Comment 8 Dan Callaghan 2014-02-12 02:17:33 UTC
(In reply to Dan Callaghan from comment #7) Scratch that, the problem is definitely that IPv6 connectivity goes bad on the host. I can see beah talking to the LC over IPv6 at the start of the recipe, but once /distribution/virt/install runs IPv6 packets suddenly get dropped on the floor. It looks like the default IPv6 routes are missing from the routing table. Restarting beah-beaker-backend works, because it notices that IPv6 connections are timing out so it falls back to IPv4. Restarting the network service also works because it fixes up the IPv6 routing table to have default routes again.
Comment 9 Dan Callaghan 2014-02-12 06:54:51 UTC
Okay, I don't think it's just the routing entries.
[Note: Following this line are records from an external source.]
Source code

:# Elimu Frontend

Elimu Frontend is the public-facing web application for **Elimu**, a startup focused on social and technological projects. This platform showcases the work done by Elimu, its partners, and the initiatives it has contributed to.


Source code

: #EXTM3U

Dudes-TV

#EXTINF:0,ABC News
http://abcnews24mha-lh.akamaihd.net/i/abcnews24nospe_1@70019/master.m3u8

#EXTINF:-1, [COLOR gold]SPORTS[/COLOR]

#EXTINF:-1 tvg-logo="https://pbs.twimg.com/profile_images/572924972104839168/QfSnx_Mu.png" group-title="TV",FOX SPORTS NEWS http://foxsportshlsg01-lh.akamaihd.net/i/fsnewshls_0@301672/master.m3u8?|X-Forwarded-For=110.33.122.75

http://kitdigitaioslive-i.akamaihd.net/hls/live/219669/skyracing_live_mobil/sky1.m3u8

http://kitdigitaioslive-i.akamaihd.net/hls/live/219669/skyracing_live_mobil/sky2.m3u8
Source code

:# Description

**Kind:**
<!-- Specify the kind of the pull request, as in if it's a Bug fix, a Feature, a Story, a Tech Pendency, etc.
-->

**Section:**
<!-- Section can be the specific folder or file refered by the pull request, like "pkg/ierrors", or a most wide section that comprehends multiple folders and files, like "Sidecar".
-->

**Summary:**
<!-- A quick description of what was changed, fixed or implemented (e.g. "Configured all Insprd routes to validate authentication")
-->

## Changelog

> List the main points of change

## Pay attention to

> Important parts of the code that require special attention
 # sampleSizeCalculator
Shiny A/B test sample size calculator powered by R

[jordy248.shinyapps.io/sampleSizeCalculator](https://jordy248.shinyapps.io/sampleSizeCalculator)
I noticed that "service network restart" fixes IPv6 connectivity to the LC, and if I keep packets flowing to the LC (using ping6 left running for example) it will keep working for several hours. But if I leave it alone for about 60 seconds or more, IPv6 packets to the LC suddenly start dropping on the floor again. So I think there must be something going wrong with neighbour discovery/autoconfiguration, but I don't fully understand how that stuff works so I can't figure out what's going wrong. We only seem to hit this problem with /distribution/virt/install, and one of the things it does is disable NetworkManager and enable the network initscript instead. So the problem might be due to some difference between those two.
Comment 14 Nick Coghlan 2014-02-14 04:43:09 UTC
Dropping this from Beaker's targets, as it appears to be failing due to a genuine issue in the kernel. We'll mark it as CLOSED/DUPLICATE once there's an appropriate BZ to reference.